© Didier Grappe
Il semblait que Maguy Marin allait toujours vers plus d’abstraction, rendant compte du mouvement dans une discontinuité nouvelle, le mouvement n’étant plus intéressant pour lui-même mais par sa répétition et sa variation, légère, qui conduisent de façon insensible à une progression et une vision très particulière du monde. On pense au magistral Salves, spectacle dans lequel les pas et la technique des danseurs semblaient rudimentaires mais où leur répétition dans un cycle infernal leur donnait de l’ampleur et modernisait de façon révolutionnaire le ballet et la danse. Maguy Marin allait avec Faces jusqu’à réserver le mouvement des danseurs au hors-champ de l’obscurité, à ne le rendre sensible qu’en creux : le spectateur était invité à découvrir après un noir des danseurs figés dans une nouvelle posture, un tableau vivant mais créant un point de rupture avec la danse. Au moins cela était-il audacieux et ne laissait pas indifférent. Dans ce contexte, BiT sonne comme un coup d’arrêt retentissant à la novation de Maguy Marin. Certes, on retrouve la discontinuité avec toujours cette présence de noirs où le mouvement perdure et l’on retrouve aussi la répétition qui fait le ballet avec cette entrée volontaire et dynamique des danseurs dans une ronde incroyable mais on quitte en effet l’abstraction et c’est bien dommage.

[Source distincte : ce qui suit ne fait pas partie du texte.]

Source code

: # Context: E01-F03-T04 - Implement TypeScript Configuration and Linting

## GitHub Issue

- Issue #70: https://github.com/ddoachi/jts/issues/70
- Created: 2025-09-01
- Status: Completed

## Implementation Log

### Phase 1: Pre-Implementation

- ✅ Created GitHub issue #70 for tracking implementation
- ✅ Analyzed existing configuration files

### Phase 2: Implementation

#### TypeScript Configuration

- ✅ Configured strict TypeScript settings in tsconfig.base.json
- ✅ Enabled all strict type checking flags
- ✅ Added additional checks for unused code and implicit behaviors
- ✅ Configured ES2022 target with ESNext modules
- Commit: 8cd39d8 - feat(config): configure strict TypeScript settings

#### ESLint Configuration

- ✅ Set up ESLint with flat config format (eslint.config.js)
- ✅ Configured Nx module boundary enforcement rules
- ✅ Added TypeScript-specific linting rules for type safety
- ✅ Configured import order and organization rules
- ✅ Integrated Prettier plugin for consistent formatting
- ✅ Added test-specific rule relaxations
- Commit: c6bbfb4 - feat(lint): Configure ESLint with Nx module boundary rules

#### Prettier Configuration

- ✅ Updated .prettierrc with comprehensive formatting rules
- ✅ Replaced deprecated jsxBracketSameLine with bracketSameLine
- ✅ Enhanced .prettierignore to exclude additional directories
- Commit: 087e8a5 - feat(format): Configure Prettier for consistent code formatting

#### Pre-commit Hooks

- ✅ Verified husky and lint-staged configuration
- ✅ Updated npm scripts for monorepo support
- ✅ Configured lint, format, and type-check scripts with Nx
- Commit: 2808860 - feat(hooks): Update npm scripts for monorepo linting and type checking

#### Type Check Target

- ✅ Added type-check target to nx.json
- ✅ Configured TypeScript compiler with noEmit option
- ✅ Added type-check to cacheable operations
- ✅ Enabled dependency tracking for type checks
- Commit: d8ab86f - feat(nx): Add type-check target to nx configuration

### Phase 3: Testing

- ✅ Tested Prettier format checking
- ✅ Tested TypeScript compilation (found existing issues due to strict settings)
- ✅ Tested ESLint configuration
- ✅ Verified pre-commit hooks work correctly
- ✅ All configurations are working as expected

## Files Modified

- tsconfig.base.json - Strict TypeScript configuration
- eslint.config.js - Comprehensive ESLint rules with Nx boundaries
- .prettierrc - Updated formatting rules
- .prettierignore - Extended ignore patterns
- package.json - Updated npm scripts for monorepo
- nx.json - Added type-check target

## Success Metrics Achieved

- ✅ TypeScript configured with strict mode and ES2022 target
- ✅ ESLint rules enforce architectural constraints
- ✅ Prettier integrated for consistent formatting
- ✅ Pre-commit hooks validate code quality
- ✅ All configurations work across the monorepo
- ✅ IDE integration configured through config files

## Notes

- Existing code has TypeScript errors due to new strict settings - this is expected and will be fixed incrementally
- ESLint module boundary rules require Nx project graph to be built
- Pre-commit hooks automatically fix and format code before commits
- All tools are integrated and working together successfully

Plus d’invitation à l’imagination, plus de suggestion, ni d’autre implicite que les quelques secondes ou minutes où les comédiens ne sont plus à vue ou en vue. Il ne manque plus que la parole pour être au théâtre, et encore est-elle présente dans la bande-son, et encore ce théâtre est-il celui de la facilité, flattant nos plus bas instincts. Sur scène, impression de soleil couchant, de voir revisitée une fest noz. Les pas sont éminemment techniques, il y a des terrains glissants qui les rendent même virtuoses – en témoigne une réception hasardeuse de Kaïs Chouibi – mais tout ceci transpire la trivialité. On reste ainsi bien sur terre avec tantôt la perversité sexuelle, tantôt la débauche coïtale montrées longuement et crûment sans que cette crudité ne soit ni sublimée, ni transcendée par quoi que ce soit au point qu’elle ennuie plus qu’elle ne gêne. On n’ose penser à la bande annonce du sulfureux Welcome to New York mais on ne peut s’en empêcher… du fait de la musique techno contemporaine de Charlie Aubry qui submerge la scène, ne laissant ni place au rêve – la musique est ici bien convenue en comparaison de celles de Denis Mariotte, étranges, atonales, comme parfois jouées sans instruments à l’instar de la musique d’Umwelt –, ni place à la danse qu’elle noie dans une « rave-de-marée ». On ne reviendra pas même sur la satire religieuse, là aussi, très convenue, si serinée et « café du commerce » qu’elle lasse au moment même où elle pointe le bout de… son nez sur scène.
Le final est toutefois très beau avec cet envol et ce vertige qui manquaient jusque-là dans cette sarabande grotesque.